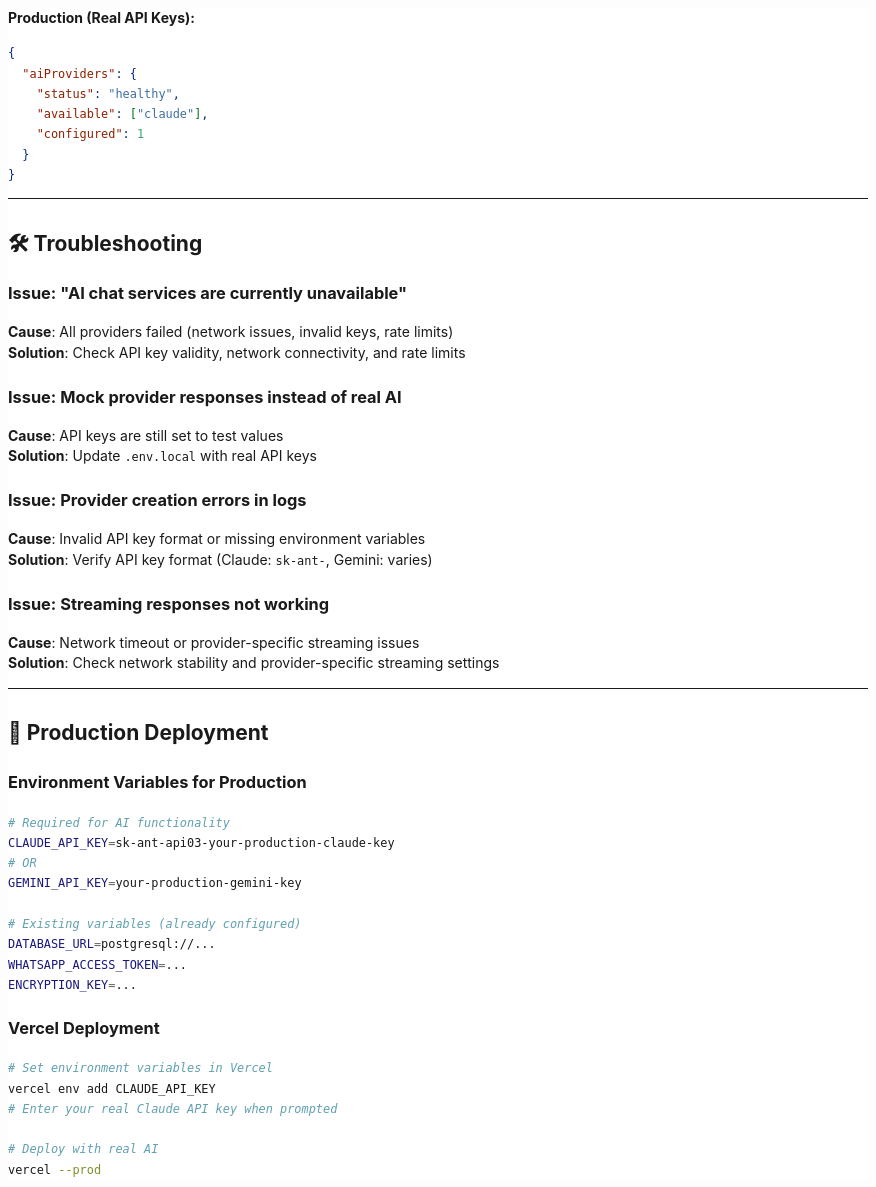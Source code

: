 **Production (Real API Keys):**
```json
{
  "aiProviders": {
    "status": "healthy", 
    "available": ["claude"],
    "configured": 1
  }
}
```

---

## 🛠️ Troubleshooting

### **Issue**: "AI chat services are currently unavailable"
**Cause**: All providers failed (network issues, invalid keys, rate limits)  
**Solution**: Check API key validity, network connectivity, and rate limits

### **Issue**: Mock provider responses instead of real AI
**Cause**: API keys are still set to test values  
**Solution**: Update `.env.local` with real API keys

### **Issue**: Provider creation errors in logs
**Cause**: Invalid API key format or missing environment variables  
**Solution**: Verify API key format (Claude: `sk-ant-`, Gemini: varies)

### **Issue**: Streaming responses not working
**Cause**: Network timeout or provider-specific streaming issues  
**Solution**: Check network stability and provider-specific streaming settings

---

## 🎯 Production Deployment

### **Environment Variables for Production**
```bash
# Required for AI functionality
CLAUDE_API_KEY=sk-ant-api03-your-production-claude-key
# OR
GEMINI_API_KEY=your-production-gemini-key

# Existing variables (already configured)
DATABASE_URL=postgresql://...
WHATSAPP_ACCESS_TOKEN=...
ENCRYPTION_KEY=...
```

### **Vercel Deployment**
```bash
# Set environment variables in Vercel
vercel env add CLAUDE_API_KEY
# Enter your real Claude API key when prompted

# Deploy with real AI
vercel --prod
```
━━━━━━━━━━━━━━━━━━━━
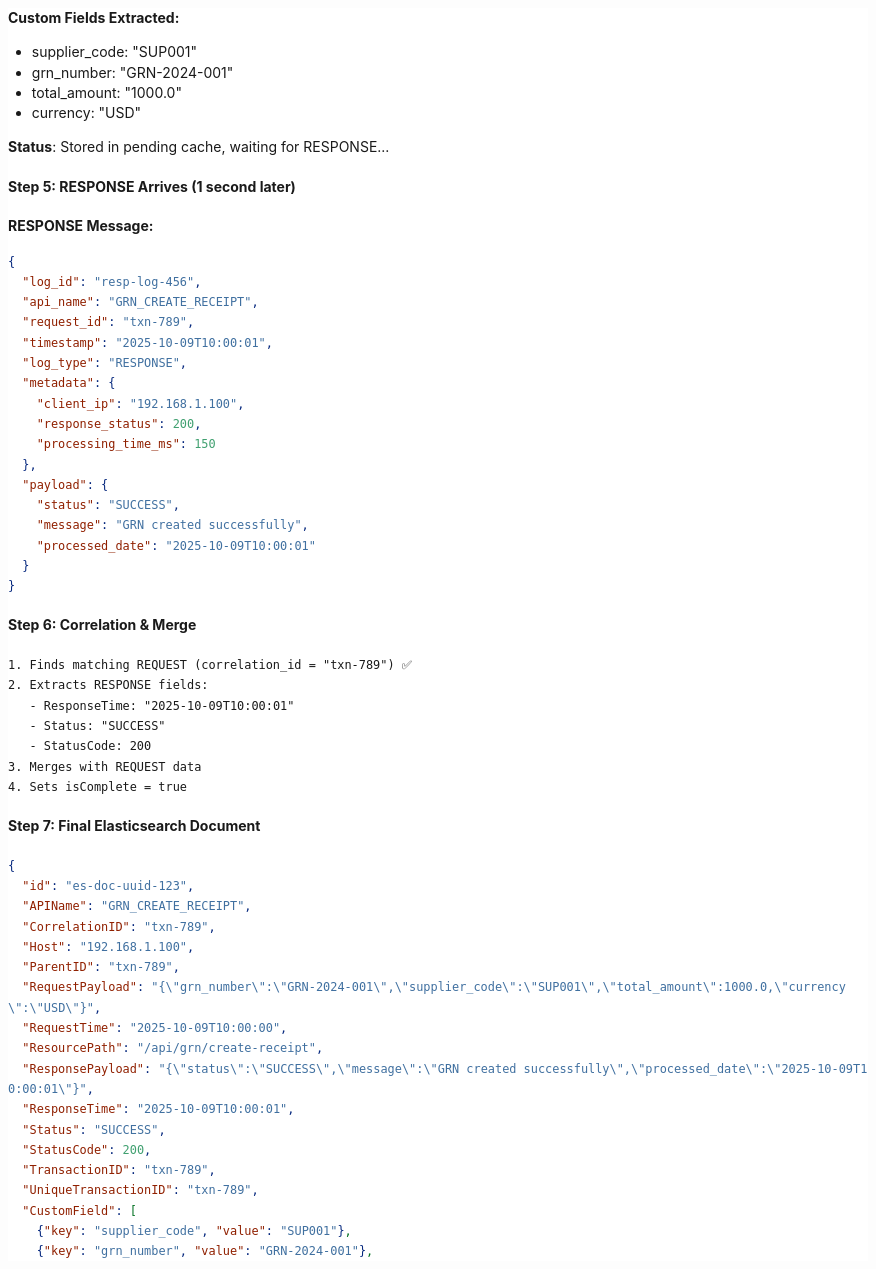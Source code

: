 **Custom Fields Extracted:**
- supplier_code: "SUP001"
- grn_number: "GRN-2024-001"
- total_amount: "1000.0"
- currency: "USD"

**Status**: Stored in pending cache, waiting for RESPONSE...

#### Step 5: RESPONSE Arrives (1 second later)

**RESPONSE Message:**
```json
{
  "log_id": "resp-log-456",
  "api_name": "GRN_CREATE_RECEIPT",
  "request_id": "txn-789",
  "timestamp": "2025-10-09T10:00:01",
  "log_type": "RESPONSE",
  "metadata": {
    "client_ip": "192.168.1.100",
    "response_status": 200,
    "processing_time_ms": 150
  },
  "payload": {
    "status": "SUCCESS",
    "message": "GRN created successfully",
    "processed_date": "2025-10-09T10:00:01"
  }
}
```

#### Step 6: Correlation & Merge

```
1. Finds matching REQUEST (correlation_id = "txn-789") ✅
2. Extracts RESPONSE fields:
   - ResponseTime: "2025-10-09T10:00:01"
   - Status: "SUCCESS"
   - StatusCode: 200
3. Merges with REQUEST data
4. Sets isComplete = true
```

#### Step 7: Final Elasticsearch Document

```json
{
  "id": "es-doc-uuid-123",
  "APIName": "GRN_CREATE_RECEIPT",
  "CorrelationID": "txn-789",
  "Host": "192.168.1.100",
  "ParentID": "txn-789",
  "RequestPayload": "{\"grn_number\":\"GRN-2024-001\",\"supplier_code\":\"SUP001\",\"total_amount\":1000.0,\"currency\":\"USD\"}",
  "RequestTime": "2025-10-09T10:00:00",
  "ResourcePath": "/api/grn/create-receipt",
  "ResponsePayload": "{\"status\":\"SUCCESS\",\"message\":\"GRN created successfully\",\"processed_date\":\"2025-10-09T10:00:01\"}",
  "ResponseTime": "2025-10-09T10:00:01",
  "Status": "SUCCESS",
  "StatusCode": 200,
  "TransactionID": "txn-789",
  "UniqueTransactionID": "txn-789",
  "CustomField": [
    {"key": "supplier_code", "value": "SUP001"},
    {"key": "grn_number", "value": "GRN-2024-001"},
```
━━━━━━━━━━━━━━━━━━━━
TASK REQUIREMENTS: Going through the entries, return every line holding the word "rate".

EXERCISE SOLUTION:
**Cause**: All providers failed (network issues, invalid keys, rate limits)  
**Solution**: Check API key validity, network connectivity, and rate limits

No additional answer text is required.